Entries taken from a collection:
..........

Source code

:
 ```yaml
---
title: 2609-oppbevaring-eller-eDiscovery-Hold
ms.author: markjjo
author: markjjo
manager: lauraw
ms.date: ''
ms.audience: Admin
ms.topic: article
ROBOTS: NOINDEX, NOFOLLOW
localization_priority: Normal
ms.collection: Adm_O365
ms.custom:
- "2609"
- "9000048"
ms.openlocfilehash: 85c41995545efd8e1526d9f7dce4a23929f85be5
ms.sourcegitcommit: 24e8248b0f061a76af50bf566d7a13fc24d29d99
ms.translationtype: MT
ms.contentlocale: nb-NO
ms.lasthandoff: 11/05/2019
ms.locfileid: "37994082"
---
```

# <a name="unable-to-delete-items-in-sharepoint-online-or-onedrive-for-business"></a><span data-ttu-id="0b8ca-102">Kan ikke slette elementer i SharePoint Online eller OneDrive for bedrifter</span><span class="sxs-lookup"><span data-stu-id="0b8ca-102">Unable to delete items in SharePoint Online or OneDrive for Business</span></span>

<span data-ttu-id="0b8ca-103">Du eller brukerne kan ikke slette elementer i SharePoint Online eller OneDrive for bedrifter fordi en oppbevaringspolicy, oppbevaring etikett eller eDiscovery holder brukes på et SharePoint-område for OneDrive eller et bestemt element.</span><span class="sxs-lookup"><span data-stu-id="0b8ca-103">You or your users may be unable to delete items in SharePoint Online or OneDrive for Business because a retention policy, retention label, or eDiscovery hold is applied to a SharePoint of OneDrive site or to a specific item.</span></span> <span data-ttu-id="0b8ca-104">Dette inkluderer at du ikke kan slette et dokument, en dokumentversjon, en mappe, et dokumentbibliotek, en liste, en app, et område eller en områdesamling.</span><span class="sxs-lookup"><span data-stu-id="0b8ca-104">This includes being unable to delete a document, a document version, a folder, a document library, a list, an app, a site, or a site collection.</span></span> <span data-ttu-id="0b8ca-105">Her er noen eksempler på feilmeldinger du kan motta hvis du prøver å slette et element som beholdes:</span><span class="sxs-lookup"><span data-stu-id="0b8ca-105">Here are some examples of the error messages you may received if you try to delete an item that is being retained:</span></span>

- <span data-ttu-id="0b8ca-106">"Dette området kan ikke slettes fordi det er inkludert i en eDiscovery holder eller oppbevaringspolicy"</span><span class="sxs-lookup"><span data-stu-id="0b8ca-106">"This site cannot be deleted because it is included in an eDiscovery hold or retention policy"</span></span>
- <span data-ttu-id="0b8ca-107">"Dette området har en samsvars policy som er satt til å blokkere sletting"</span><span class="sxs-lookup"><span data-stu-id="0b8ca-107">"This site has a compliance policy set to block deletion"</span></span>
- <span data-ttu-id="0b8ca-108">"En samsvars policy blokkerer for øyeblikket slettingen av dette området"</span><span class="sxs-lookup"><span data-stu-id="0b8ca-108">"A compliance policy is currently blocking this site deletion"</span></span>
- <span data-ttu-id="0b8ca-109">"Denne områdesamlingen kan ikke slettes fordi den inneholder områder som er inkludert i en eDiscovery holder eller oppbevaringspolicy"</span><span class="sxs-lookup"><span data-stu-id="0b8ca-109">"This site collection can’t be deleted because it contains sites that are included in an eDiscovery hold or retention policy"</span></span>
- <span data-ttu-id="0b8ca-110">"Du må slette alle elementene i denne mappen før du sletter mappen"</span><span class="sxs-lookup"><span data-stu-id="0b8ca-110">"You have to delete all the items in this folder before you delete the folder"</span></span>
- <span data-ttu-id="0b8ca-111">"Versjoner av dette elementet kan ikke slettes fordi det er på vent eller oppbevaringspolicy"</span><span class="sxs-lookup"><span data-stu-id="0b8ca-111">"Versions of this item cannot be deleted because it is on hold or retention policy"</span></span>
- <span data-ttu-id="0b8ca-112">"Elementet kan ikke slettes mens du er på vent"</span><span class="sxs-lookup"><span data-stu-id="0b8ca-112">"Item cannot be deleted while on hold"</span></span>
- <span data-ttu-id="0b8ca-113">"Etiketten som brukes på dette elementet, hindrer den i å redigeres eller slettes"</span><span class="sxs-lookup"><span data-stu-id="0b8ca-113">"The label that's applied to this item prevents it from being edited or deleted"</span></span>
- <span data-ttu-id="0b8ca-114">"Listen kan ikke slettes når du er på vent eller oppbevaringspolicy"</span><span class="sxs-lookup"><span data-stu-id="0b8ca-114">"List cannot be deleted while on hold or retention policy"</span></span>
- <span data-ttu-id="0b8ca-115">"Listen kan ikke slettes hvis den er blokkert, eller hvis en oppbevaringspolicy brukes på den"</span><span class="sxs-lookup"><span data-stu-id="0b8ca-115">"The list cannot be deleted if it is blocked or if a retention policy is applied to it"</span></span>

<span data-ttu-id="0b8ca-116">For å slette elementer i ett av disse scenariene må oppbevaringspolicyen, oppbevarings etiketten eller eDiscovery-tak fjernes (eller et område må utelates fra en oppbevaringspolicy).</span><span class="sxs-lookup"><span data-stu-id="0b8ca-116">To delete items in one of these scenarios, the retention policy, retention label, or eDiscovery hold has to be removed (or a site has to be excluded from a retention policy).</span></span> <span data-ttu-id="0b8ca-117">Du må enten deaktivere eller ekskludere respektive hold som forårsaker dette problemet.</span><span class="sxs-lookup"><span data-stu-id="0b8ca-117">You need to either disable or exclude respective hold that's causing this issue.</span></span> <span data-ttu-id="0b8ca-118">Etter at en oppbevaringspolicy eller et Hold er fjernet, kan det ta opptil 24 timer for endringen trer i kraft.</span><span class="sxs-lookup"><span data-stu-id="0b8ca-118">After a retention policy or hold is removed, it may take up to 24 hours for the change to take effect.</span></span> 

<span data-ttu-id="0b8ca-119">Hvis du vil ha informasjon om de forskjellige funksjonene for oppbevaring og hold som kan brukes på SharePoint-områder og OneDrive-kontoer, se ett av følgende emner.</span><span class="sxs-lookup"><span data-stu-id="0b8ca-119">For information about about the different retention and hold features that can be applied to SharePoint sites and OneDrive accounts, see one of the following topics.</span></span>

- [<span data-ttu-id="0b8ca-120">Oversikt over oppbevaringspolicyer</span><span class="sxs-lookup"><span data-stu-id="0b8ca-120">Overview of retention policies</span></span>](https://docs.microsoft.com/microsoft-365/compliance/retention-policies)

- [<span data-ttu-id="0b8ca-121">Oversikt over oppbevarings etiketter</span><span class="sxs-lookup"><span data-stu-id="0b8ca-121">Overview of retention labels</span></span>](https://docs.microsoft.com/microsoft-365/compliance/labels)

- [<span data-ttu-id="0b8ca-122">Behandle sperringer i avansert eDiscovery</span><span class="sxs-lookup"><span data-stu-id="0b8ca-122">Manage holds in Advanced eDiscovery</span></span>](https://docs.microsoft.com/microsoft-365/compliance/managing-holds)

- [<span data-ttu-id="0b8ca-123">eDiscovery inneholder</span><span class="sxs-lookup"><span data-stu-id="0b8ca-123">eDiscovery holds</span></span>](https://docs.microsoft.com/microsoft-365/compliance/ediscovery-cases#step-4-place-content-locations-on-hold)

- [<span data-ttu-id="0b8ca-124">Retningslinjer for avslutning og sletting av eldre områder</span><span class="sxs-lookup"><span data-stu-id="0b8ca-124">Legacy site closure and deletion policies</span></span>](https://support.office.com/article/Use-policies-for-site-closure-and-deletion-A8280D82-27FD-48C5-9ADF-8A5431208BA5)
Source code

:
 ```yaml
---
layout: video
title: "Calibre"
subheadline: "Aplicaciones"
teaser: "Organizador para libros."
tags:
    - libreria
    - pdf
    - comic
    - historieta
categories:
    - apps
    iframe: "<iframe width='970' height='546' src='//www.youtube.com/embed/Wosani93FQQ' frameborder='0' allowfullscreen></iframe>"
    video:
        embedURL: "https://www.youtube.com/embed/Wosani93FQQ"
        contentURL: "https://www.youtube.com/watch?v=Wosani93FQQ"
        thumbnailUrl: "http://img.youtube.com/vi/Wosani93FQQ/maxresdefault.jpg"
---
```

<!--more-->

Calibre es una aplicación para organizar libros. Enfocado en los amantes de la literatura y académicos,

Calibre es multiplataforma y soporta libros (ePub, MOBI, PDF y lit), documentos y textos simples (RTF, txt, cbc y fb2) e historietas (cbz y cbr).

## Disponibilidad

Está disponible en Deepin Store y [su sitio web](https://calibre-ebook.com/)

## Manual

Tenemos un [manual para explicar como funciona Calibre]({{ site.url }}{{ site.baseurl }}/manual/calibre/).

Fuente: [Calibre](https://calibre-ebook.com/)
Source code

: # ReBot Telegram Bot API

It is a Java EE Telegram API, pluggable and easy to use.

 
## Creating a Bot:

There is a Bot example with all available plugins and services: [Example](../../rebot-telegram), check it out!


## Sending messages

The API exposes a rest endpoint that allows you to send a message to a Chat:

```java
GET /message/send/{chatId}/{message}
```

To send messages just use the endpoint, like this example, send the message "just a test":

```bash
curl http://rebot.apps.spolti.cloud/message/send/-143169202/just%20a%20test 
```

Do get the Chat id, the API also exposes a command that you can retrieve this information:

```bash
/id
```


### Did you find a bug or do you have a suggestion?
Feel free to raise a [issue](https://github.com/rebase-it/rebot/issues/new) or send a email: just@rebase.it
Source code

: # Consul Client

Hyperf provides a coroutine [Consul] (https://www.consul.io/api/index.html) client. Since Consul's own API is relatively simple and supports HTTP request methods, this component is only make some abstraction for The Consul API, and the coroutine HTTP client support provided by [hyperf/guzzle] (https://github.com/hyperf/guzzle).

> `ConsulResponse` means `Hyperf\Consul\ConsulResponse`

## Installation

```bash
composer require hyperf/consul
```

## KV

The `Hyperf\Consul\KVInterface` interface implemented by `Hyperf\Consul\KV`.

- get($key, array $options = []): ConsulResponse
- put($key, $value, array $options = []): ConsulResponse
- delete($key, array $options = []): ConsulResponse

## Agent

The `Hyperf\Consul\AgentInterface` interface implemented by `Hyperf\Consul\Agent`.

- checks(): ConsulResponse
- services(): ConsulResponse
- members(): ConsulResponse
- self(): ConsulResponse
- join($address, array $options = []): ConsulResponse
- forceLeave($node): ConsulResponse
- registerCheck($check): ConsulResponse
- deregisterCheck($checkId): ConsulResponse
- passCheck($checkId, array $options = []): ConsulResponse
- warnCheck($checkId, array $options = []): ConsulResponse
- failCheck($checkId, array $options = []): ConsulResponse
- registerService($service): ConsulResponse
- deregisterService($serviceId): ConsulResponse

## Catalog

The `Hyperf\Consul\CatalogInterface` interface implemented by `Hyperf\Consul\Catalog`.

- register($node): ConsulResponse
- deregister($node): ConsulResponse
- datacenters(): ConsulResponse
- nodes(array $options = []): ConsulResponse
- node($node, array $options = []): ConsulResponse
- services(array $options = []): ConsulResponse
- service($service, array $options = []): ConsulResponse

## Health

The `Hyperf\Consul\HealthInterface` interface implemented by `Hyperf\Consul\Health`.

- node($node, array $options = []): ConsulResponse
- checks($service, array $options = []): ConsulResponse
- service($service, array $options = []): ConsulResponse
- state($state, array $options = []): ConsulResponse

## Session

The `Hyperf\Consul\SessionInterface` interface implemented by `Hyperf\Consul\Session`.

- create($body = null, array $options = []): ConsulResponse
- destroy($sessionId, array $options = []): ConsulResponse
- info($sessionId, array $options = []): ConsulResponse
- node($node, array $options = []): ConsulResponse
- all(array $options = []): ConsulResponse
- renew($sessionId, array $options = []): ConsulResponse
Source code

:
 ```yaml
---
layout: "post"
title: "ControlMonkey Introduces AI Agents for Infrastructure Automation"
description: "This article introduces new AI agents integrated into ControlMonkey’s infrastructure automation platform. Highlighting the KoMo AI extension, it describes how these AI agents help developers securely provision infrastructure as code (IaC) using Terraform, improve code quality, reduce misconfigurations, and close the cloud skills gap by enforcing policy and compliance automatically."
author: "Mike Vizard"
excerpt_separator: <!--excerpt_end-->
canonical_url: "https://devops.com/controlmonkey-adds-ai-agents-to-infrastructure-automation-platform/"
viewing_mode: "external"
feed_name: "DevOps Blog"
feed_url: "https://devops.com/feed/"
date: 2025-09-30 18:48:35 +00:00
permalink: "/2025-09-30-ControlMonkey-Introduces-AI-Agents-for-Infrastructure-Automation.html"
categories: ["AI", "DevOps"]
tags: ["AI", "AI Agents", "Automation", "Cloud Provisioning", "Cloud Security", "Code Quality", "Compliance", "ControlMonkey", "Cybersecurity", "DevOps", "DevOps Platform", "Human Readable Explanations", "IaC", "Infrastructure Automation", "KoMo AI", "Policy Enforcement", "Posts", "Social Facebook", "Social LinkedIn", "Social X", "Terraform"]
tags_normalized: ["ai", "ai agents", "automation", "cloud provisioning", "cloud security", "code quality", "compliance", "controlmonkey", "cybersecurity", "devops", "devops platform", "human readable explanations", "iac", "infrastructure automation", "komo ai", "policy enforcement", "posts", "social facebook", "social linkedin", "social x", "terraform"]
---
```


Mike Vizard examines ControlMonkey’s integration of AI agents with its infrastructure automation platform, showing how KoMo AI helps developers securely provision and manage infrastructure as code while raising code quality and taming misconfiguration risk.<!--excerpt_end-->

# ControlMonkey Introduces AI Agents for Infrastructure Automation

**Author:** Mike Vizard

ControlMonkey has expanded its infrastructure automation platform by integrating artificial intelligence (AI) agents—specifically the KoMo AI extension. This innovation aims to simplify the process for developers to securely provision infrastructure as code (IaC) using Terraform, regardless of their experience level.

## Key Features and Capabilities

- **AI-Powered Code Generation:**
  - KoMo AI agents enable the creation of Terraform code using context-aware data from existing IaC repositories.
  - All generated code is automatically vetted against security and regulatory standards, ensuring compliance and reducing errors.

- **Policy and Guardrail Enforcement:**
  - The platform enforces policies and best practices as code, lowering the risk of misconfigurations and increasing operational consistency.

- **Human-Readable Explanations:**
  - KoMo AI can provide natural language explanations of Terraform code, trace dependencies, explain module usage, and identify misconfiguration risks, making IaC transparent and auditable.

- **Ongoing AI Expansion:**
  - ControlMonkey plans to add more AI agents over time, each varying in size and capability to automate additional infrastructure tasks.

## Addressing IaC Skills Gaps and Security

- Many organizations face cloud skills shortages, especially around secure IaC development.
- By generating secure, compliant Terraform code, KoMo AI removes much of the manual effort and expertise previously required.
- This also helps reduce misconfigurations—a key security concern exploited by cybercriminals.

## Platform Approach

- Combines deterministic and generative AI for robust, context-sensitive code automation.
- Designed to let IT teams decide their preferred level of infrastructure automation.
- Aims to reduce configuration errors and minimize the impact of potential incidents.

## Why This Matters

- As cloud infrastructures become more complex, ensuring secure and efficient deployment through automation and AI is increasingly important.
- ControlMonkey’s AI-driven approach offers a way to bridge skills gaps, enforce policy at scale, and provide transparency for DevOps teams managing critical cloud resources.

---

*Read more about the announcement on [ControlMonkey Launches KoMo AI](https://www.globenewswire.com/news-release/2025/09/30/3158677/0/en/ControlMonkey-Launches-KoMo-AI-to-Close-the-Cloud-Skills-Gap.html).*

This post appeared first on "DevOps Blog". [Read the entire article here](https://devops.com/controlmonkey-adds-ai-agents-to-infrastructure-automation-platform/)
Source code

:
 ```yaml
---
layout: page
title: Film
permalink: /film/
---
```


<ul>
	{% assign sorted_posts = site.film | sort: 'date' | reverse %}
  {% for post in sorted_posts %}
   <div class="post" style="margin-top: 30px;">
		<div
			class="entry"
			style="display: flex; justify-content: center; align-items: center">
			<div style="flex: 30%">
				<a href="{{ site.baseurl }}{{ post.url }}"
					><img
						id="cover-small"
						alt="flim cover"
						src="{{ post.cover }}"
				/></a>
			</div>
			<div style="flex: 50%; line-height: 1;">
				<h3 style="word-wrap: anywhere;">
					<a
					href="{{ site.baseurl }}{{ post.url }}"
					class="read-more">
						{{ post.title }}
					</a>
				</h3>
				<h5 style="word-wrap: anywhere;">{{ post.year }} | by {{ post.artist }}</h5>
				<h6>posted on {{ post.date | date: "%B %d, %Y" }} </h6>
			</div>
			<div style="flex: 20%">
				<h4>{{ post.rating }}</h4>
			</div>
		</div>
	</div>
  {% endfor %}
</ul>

..........

Directions for this task » Return only the lines between the one holding "Fuente: [Calibre](https://calibre-ebook.com/)" and the one holding "- put($key, $value, array", inclusive, exactly as they appear above.

Answer to the problem »
Fuente: [Calibre](https://calibre-ebook.com/)
Source code

: # ReBot Telegram Bot API

It is a Java EE Telegram API, pluggable and easy to use.

 
## Creating a Bot:

There is a Bot example with all available plugins and services: [Example](../../rebot-telegram), check it out!


## Sending messages

The API exposes a rest endpoint that allows you to send a message to a Chat:

```java
GET /message/send/{chatId}/{message}
```

To send messages just use the endpoint, like this example, send the message "just a test":

```bash
curl http://rebot.apps.spolti.cloud/message/send/-143169202/just%20a%20test 
```

Do get the Chat id, the API also exposes a command that you can retrieve this information:

```bash
/id
```


### Did you find a bug or do you have a suggestion?
Feel free to raise a [issue](https://github.com/rebase-it/rebot/issues/new) or send a email: just@rebase.it
Source code

: # Consul Client

Hyperf provides a coroutine [Consul] (https://www.consul.io/api/index.html) client. Since Consul's own API is relatively simple and supports HTTP request methods, this component is only make some abstraction for The Consul API, and the coroutine HTTP client support provided by [hyperf/guzzle] (https://github.com/hyperf/guzzle).

> `ConsulResponse` means `Hyperf\Consul\ConsulResponse`

## Installation

```bash
composer require hyperf/consul
```

## KV

The `Hyperf\Consul\KVInterface` interface implemented by `Hyperf\Consul\KV`.

- get($key, array $options = []): ConsulResponse
- put($key, $value, array $options = []): ConsulResponse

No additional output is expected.